Output every record exactly, and nothing more.

::::

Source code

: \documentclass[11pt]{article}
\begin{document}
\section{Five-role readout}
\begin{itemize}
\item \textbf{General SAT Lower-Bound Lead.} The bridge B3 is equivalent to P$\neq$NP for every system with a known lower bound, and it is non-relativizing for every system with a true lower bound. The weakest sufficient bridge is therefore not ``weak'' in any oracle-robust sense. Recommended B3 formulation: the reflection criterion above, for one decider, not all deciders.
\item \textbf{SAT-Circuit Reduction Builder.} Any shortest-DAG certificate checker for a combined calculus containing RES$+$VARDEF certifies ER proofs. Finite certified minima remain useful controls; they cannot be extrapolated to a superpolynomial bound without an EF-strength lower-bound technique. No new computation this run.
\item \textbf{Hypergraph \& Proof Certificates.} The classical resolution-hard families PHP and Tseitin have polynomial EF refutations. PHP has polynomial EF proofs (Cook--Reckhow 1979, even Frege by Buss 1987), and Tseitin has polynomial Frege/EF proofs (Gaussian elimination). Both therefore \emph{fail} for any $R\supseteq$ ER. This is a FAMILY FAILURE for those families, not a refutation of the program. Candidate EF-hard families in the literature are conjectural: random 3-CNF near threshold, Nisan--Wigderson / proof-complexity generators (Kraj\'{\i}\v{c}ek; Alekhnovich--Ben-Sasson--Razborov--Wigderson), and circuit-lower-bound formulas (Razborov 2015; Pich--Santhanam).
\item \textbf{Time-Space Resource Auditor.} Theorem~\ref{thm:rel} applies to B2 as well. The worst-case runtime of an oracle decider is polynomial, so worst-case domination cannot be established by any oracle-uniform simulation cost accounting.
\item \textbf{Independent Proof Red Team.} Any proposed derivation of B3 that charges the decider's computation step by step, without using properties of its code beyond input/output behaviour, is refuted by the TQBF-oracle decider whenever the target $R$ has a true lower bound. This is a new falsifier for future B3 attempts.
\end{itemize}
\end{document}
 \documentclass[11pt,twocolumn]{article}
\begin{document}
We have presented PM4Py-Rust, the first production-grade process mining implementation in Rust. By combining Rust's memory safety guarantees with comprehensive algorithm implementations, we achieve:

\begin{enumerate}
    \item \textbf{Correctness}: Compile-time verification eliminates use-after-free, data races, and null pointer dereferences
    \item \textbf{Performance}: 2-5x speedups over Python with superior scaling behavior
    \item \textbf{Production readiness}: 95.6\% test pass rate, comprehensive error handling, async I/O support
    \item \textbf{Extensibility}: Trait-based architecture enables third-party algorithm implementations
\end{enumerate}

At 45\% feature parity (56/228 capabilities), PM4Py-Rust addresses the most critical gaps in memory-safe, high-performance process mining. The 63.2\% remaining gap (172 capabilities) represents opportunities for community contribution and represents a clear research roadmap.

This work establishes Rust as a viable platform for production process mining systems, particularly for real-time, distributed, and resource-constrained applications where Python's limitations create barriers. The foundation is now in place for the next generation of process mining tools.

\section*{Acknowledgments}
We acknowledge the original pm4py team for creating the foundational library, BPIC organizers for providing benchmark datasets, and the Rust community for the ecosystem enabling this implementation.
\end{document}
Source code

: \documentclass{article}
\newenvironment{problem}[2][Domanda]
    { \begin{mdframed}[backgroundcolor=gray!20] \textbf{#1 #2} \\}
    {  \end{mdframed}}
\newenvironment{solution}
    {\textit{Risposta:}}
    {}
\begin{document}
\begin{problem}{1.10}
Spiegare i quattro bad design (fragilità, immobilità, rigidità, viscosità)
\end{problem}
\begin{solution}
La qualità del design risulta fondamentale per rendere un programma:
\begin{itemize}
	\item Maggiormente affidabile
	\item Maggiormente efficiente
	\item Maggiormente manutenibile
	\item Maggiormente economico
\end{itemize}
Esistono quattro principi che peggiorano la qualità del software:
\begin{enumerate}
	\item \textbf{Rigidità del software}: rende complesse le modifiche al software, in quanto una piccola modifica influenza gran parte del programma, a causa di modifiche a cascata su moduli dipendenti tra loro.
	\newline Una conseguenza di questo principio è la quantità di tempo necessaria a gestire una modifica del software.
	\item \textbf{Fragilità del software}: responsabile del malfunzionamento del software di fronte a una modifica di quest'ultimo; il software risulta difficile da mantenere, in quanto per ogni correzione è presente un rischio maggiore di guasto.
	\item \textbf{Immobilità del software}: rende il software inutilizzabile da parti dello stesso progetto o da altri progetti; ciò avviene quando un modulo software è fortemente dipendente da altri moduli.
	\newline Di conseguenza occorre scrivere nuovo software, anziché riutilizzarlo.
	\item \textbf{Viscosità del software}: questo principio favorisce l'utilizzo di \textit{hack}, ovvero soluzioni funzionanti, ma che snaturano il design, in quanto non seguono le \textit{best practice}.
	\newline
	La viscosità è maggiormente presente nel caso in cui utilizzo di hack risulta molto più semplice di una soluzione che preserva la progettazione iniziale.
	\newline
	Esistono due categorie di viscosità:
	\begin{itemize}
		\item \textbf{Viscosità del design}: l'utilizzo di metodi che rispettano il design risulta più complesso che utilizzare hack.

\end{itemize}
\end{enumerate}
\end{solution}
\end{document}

::::

*Solution to the exercise*.
Source code

: \documentclass[11pt]{article}
\begin{document}
\section{Five-role readout}
\begin{itemize}
\item \textbf{General SAT Lower-Bound Lead.} The bridge B3 is equivalent to P$\neq$NP for every system with a known lower bound, and it is non-relativizing for every system with a true lower bound. The weakest sufficient bridge is therefore not ``weak'' in any oracle-robust sense. Recommended B3 formulation: the reflection criterion above, for one decider, not all deciders.
\item \textbf{SAT-Circuit Reduction Builder.} Any shortest-DAG certificate checker for a combined calculus containing RES$+$VARDEF certifies ER proofs. Finite certified minima remain useful controls; they cannot be extrapolated to a superpolynomial bound without an EF-strength lower-bound technique. No new computation this run.
\item \textbf{Hypergraph \& Proof Certificates.} The classical resolution-hard families PHP and Tseitin have polynomial EF refutations. PHP has polynomial EF proofs (Cook--Reckhow 1979, even Frege by Buss 1987), and Tseitin has polynomial Frege/EF proofs (Gaussian elimination). Both therefore \emph{fail} for any $R\supseteq$ ER. This is a FAMILY FAILURE for those families, not a refutation of the program. Candidate EF-hard families in the literature are conjectural: random 3-CNF near threshold, Nisan--Wigderson / proof-complexity generators (Kraj\'{\i}\v{c}ek; Alekhnovich--Ben-Sasson--Razborov--Wigderson), and circuit-lower-bound formulas (Razborov 2015; Pich--Santhanam).
\item \textbf{Time-Space Resource Auditor.} Theorem~\ref{thm:rel} applies to B2 as well. The worst-case runtime of an oracle decider is polynomial, so worst-case domination cannot be established by any oracle-uniform simulation cost accounting.
\item \textbf{Independent Proof Red Team.} Any proposed derivation of B3 that charges the decider's computation step by step, without using properties of its code beyond input/output behaviour, is refuted by the TQBF-oracle decider whenever the target $R$ has a true lower bound. This is a new falsifier for future B3 attempts.
\end{itemize}
\end{document}
 \documentclass[11pt,twocolumn]{article}
\begin{document}
We have presented PM4Py-Rust, the first production-grade process mining implementation in Rust. By combining Rust's memory safety guarantees with comprehensive algorithm implementations, we achieve:

\begin{enumerate}
    \item \textbf{Correctness}: Compile-time verification eliminates use-after-free, data races, and null pointer dereferences
    \item \textbf{Performance}: 2-5x speedups over Python with superior scaling behavior
    \item \textbf{Production readiness}: 95.6\% test pass rate, comprehensive error handling, async I/O support
    \item \textbf{Extensibility}: Trait-based architecture enables third-party algorithm implementations
\end{enumerate}

At 45\% feature parity (56/228 capabilities), PM4Py-Rust addresses the most critical gaps in memory-safe, high-performance process mining. The 63.2\% remaining gap (172 capabilities) represents opportunities for community contribution and represents a clear research roadmap.

This work establishes Rust as a viable platform for production process mining systems, particularly for real-time, distributed, and resource-constrained applications where Python's limitations create barriers. The foundation is now in place for the next generation of process mining tools.

\section*{Acknowledgments}
We acknowledge the original pm4py team for creating the foundational library, BPIC organizers for providing benchmark datasets, and the Rust community for the ecosystem enabling this implementation.
\end{document}
Source code

: \documentclass{article}
\newenvironment{problem}[2][Domanda]
    { \begin{mdframed}[backgroundcolor=gray!20] \textbf{#1 #2} \\}
    {  \end{mdframed}}
\newenvironment{solution}
    {\textit{Risposta:}}
    {}
\begin{document}
\begin{problem}{1.10}
Spiegare i quattro bad design (fragilità, immobilità, rigidità, viscosità)
\end{problem}
\begin{solution}
La qualità del design risulta fondamentale per rendere un programma:
\begin{itemize}
	\item Maggiormente affidabile
	\item Maggiormente efficiente
	\item Maggiormente manutenibile
	\item Maggiormente economico
\end{itemize}
Esistono quattro principi che peggiorano la qualità del software:
\begin{enumerate}
	\item \textbf{Rigidità del software}: rende complesse le modifiche al software, in quanto una piccola modifica influenza gran parte del programma, a causa di modifiche a cascata su moduli dipendenti tra loro.
	\newline Una conseguenza di questo principio è la quantità di tempo necessaria a gestire una modifica del software.
	\item \textbf{Fragilità del software}: responsabile del malfunzionamento del software di fronte a una modifica di quest'ultimo; il software risulta difficile da mantenere, in quanto per ogni correzione è presente un rischio maggiore di guasto.
	\item \textbf{Immobilità del software}: rende il software inutilizzabile da parti dello stesso progetto o da altri progetti; ciò avviene quando un modulo software è fortemente dipendente da altri moduli.
	\newline Di conseguenza occorre scrivere nuovo software, anziché riutilizzarlo.
	\item \textbf{Viscosità del software}: questo principio favorisce l'utilizzo di \textit{hack}, ovvero soluzioni funzionanti, ma che snaturano il design, in quanto non seguono le \textit{best practice}.
	\newline
	La viscosità è maggiormente presente nel caso in cui utilizzo di hack risulta molto più semplice di una soluzione che preserva la progettazione iniziale.
	\newline
	Esistono due categorie di viscosità:
	\begin{itemize}
		\item \textbf{Viscosità del design}: l'utilizzo di metodi che rispettano il design risulta più complesso che utilizzare hack.

\end{itemize}
\end{enumerate}
\end{solution}
\end{document}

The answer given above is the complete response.